> _Assigned task_:
Which lines in the entries below contain the string "sections"? Show each of them in full.

========================================================================

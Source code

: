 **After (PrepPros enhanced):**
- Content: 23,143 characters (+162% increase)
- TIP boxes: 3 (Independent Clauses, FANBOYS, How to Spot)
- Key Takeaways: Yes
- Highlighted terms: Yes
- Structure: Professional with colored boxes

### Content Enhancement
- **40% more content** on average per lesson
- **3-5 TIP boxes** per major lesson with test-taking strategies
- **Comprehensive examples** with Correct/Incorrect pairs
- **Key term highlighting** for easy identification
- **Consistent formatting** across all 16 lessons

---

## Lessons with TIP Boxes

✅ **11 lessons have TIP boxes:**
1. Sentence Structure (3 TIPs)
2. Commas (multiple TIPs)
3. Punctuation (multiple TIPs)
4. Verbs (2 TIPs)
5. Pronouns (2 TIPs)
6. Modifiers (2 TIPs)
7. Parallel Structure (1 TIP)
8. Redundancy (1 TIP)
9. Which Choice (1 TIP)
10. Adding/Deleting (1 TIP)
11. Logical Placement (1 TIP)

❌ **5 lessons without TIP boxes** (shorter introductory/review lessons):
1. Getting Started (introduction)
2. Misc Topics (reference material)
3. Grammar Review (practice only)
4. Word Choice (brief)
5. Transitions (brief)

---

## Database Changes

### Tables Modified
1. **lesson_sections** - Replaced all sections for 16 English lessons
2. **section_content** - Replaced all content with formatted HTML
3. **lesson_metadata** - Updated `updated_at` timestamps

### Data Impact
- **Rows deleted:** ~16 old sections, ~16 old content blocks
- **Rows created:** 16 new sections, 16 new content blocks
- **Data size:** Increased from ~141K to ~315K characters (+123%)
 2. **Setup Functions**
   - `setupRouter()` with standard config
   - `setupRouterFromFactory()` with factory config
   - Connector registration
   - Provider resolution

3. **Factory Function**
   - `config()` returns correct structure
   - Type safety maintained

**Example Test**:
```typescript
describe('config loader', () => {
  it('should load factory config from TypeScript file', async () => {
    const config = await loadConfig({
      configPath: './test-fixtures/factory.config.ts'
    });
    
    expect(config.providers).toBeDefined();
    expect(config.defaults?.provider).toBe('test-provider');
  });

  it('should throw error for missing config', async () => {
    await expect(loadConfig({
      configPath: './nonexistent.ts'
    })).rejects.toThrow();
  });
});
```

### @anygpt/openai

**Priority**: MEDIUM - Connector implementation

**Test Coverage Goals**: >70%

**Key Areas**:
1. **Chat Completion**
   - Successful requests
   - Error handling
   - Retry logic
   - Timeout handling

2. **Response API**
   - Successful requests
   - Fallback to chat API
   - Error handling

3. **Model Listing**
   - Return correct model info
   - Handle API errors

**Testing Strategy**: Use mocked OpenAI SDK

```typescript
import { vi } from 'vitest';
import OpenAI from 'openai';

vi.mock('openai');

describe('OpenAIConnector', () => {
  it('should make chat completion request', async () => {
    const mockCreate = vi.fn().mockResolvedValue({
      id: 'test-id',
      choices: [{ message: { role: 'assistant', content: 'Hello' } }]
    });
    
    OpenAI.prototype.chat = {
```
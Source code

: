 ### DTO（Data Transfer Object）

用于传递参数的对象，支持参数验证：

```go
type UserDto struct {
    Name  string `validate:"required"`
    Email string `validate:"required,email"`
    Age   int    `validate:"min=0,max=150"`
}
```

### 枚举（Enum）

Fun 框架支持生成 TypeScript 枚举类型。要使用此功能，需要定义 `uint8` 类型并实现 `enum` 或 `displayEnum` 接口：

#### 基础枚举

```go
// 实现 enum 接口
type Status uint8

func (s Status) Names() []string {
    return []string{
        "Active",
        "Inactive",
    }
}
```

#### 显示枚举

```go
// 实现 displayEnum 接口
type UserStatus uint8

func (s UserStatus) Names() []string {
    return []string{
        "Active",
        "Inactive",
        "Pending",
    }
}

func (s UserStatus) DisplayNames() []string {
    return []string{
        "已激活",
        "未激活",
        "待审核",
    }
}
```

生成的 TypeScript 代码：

========================================================================

> _Written response_:
1. **lesson_sections** - Replaced all sections for 16 English lessons
- **Rows deleted:** ~16 old sections, ~16 old content blocks
- **Rows created:** 16 new sections, 16 new content blocks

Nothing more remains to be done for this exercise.